INSTRUCTIONS TO FOLLOW >> Please go through the records below and return every line holding the word "Adverse".

SUPPLIED RECORDS >>
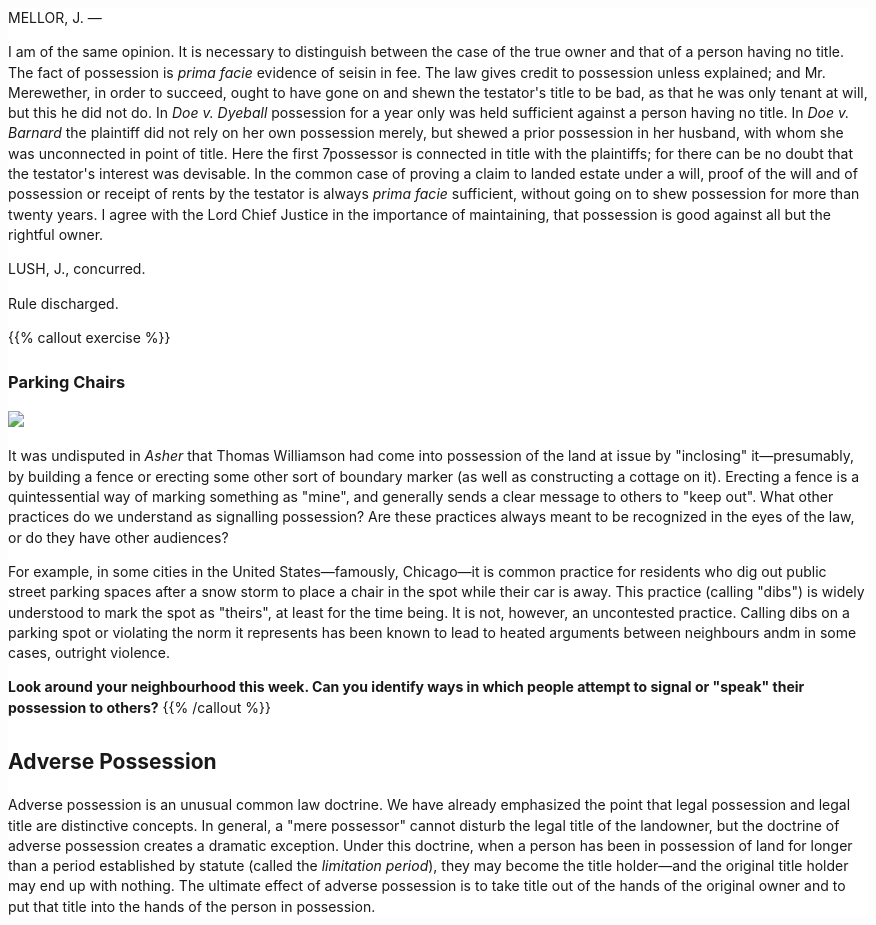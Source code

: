 MELLOR, J. —

I am of the same opinion. It is necessary to distinguish between the case of the true owner and that of a person having no title. The fact of possession is *prima facie* evidence of seisin in fee. The law gives credit to possession unless explained; and Mr. Merewether, in order to succeed, ought to have gone on and shewn the testator's title to be bad, as that he was only tenant at will, but this he did not do. In *Doe v. Dyeball* possession for a year only was held sufficient against a person having no title. In *Doe v. Barnard* the plaintiff did not rely on her own possession merely, but shewed a prior possession in her husband, with whom she was unconnected in point of title. Here the first 7possessor is connected in title with the plaintiffs; for there can be no doubt that the testator's interest was devisable. In the common case of proving a claim to landed estate under a will, proof of the will and of possession or receipt of rents by the testator is always *prima facie* sufficient, without going on to shew possession for more than twenty years. I agree with the Lord Chief Justice in the importance of maintaining, that possession is good against all but the rightful owner.

LUSH, J., concurred.

Rule discharged.

{{% callout exercise %}} 

### Parking Chairs

[![](/media/parking_chairs.jpg)](https://commons.wikimedia.org/wiki/File:20000128_02_Chairs_protecting_parking_place,_Chicago_(6897447742).jpg)

It was undisputed in *Asher* that Thomas Williamson had come into possession of the land at issue by "inclosing" it—presumably, by building a fence or erecting some other sort of boundary marker (as well as constructing a cottage on it). Erecting a fence is a quintessential  way of marking something as "mine", and generally sends a clear message to others to "keep out". What other practices do we understand as signalling possession? Are these practices always meant to be recognized in the eyes of the law, or do they have other audiences? 

For example, in some cities in the United States—famously, Chicago—it is common practice for residents who dig out public street parking spaces after a snow storm to place a chair in the spot while their car is away. This practice (calling "dibs") is widely understood to mark the spot as "theirs", at least for the time being. It is not, however, an uncontested practice. Calling dibs on a parking spot or violating the norm it represents has been known to lead to heated arguments between neighbours andm in some cases, outright violence.

**Look around your neighbourhood this week. Can you identify ways in which people attempt to signal or "speak" their possession to others?**
{{% /callout %}}

## Adverse Possession ##

Adverse possession is an unusual common law doctrine. We have already emphasized the point that legal possession and legal title are distinctive concepts. In general, a "mere possessor" cannot disturb the legal title of the landowner, but the doctrine of adverse possession creates a dramatic exception. Under this doctrine, when a person has been in possession of land for longer than a period established by statute (called the *limitation period*), they may become the title holder—and the original title holder may end up with nothing. The ultimate effect of adverse possession is to take title out of the hands of the original owner and to put that title into the hands of the person in possession.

SOLUTION FOR THIS EXERCISE >>
## Adverse Possession ##
Adverse possession is an unusual common law doctrine. We have already emphasized the point that legal possession and legal title are distinctive concepts. In general, a "mere possessor" cannot disturb the legal title of the landowner, but the doctrine of adverse possession creates a dramatic exception. Under this doctrine, when a person has been in possession of land for longer than a period established by statute (called the *limitation period*), they may become the title holder—and the original title holder may end up with nothing. The ultimate effect of adverse possession is to take title out of the hands of the original owner and to put that title into the hands of the person in possession.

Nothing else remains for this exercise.